Mucosal vaccines can, in principle, trigger mucosal Immunoglobulin A (IgA) antibodies, found in the linings of the respiratory tract (antibodies that act as the first line of defence in the resistance against infections). And, intramuscular vaccines primarily produce a lot of Immunoglobulin G (IgG) which is less effective at mucosal surfaces, said experts.

"If potent, nasal vaccines can provide transmission blocking immunity, whereas intramuscular vaccines provide disease severity-reducing immunity," said Dr Vineeta Bal, immunologist and visiting professor at Indian Institute of Science Education and Research in Pune.

When local IgA antibodies triggered by mucosal vaccines are present in sufficient amounts, chances of virus infecting ACE2 expressing cells in the nasal and pharyngeal epithelial cells goes down significantly. Antibodies will bind the virus and hence are likely to block entry into and further replication in the cells. Hence, the infection can be locally nipped in the bud, before the local virus replication takes place, she explained.

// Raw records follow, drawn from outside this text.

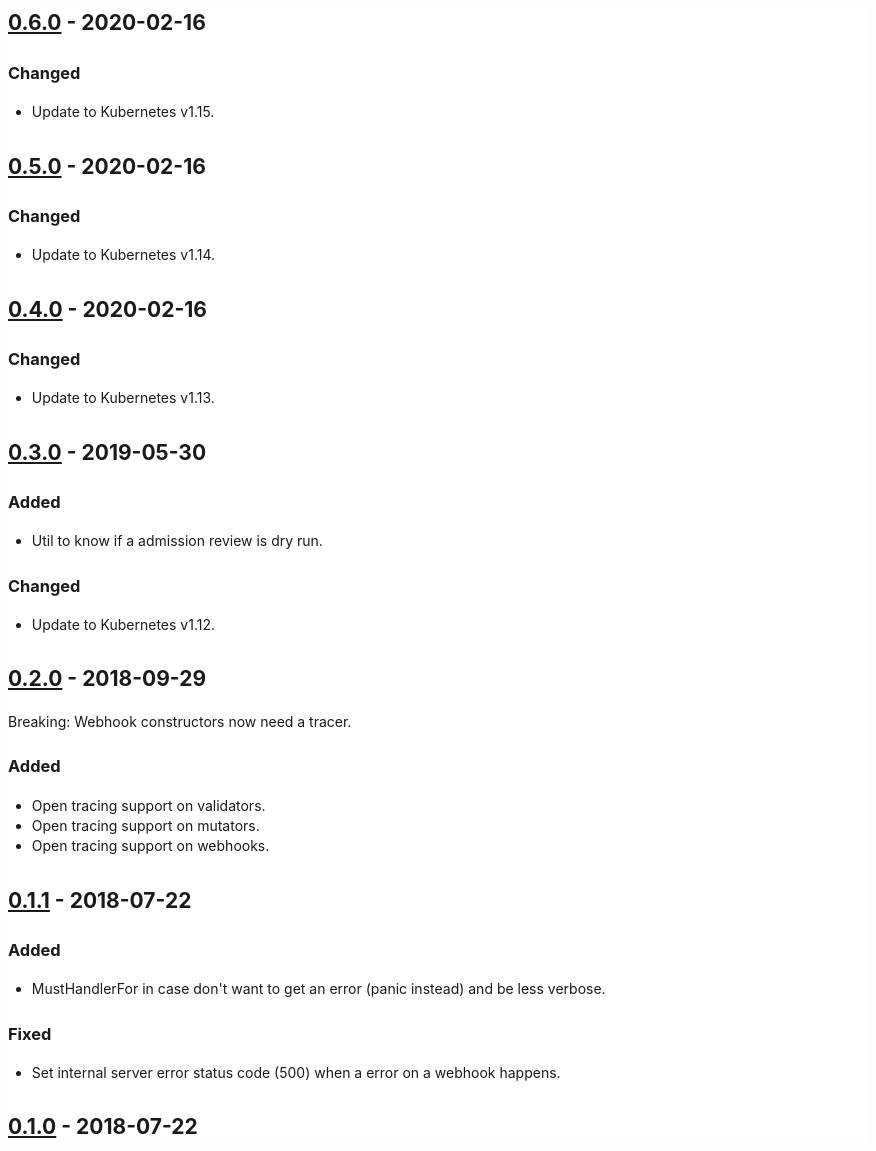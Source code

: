 ## [0.6.0] - 2020-02-16

### Changed

- Update to Kubernetes v1.15.

## [0.5.0] - 2020-02-16

### Changed

- Update to Kubernetes v1.14.

## [0.4.0] - 2020-02-16

### Changed

- Update to Kubernetes v1.13.

## [0.3.0] - 2019-05-30

### Added

- Util to know if a admission review is dry run.

### Changed

- Update to Kubernetes v1.12.

## [0.2.0] - 2018-09-29

Breaking: Webhook constructors now need a tracer.

### Added

- Open tracing support on validators.
- Open tracing support on mutators.
- Open tracing support on webhooks.

## [0.1.1] - 2018-07-22

### Added

- MustHandlerFor in case don't want to get an error (panic instead) and be less verbose.

### Fixed

- Set internal server error status code (500) when a error on a webhook happens.

## [0.1.0] - 2018-07-22


[unreleased]: https://github.com/slok/kubewebhook/compare/v2.6.0...HEAD
[2.6.0]: https://github.com/slok/kubewebhook/compare/v2.5.0...v2.6.0
[2.5.0]: https://github.com/slok/kubewebhook/compare/v2.4.0...v2.5.0
[2.4.0]: https://github.com/slok/kubewebhook/compare/v2.3.0...v2.4.0
[2.3.0]: https://github.com/slok/kubewebhook/compare/v2.2.0...v2.3.0
[2.2.0]: https://github.com/slok/kubewebhook/compare/v2.1.0...v2.2.0
[2.1.0]: https://github.com/slok/kubewebhook/compare/v2.0.0...v2.1.0
[2.0.0]: https://github.com/slok/kubewebhook/compare/v0.11.0...v2.0.0
[0.11.0]: https://github.com/slok/kubewebhook/compare/v0.10.0...v0.11.0
[0.10.0]: https://github.com/slok/kubewebhook/compare/v0.9.1...v0.10.0
[0.9.1]: https://github.com/slok/kubewebhook/compare/v0.9.0...v0.9.1
[0.9.0]: https://github.com/slok/kubewebhook/compare/v0.8.0...v0.9.0
[0.8.0]: https://github.com/slok/kubewebhook/compare/v0.7.0...v0.8.0
[0.7.0]: https://github.com/slok/kubewebhook/compare/v0.6.0...v0.7.0
[0.6.0]: https://github.com/slok/kubewebhook/compare/v0.5.0...v0.6.0
[0.5.0]: https://github.com/slok/kubewebhook/compare/v0.4.0...v0.5.0
[0.4.0]: https://github.com/slok/kubewebhook/compare/v0.3.0...v0.4.0
[0.3.0]: https://github.com/slok/kubewebhook/compare/v0.2.0...v0.3.0
[0.2.0]: https://github.com/slok/kubewebhook/compare/v0.1.1...v0.2.0
[0.1.1]: https://github.com/slok/kubewebhook/compare/v0.1.0...v0.1.1
[0.1.0]: https://github.com/slok/kubewebhook/releases/tag/v0.1.0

Intranasal vaccines can thwart transmission by reducing virus load at mucosal surfaces. "Vaccines inoculated on mucosal surfaces like mouth (open to stomach and intestines) and nose (open to throat, windpipes and lungs) have their attractions because it mimics natural route of entry of the microbe and induce mucosal immunity that should protect against infection itself," said Dr TJ John, virologist and former professor at the Christian Medical College, Vellore. Administering nasal vaccines would also require less trained personnel, he added.

Further, a December 2021 study led by scientists from the Yale School of Medicine found that local vaccines administered with a nasal spray were more effective in protecting mice against influenza than standard flu shots administered via needles.

According to lead scientist Akiko Iwasaki, the study found that nasal vaccines provided cross-protective long-lasting immunity within the respiratory mucosa. On the frequency of delivery of such vaccines compared to an injected vaccine, Iwasaki, in a discussion, said, "The beauty of the local mucosal vaccine is that not only does it provide protection acutely, but also it's a long-lasting immunity. What happens is that these T-cells and B-cells come into that mucosal surface and they remain there and they become what's known as tissue-resident memory cells."

Challenges in Developing Intranasal Vaccine

Developing intranasal vaccines has been a challenging task in the past. For instance, FluMist, a nasal vaccine first approved in 2003 was briefly removed due to efficacy issues. Another intranasal influenza vaccine developed in Switzerland reported 46 cases of Bell's Palsy or facial paralysis. In 2021, biopharmaceutical company Altimmune stopped testing a nasal COVID-19 vaccine candidate due to trial setbacks.

According to Dr Bal, making of the nasal vaccine comes with various hurdles such as:

1. Ability to manufacture the live attenuated virus at a very high concentration or ability to concentrate it after production without changing properties.

2. Immunogenicity of the vaccine in different animal models and in humans.

3. Optimising volume to be used for spraying and if that can accommodate the dose.

4. How well the nose absorbs the dose.

The virologists also highlighted technical issues that should be carefully considered. "Mucosal surfaces of nose and mouth and their extensions are the open doors for innumerable microbes for entry and also for innumerable things we breathe in and swallow. Since nature's norm is to mute immune responses in general, the path of development and use has to be very carefully carved," he said.

Bharat Biotech requires 5,000 healthy individuals to participate in their Phase 3 clinical trials. This is a challenging task because more than 4.28 crore people in India have been diagnosed with COVID-19 and over 96% of the population in the country have been vaccinated with the first COVID-19 vaccine. This means they have antibodies against the virus. When it comes to efficacy, Bal stressed on the fact that in most tropical countries, mucosal vaccines trigger poorer immune response as compared to developed countries.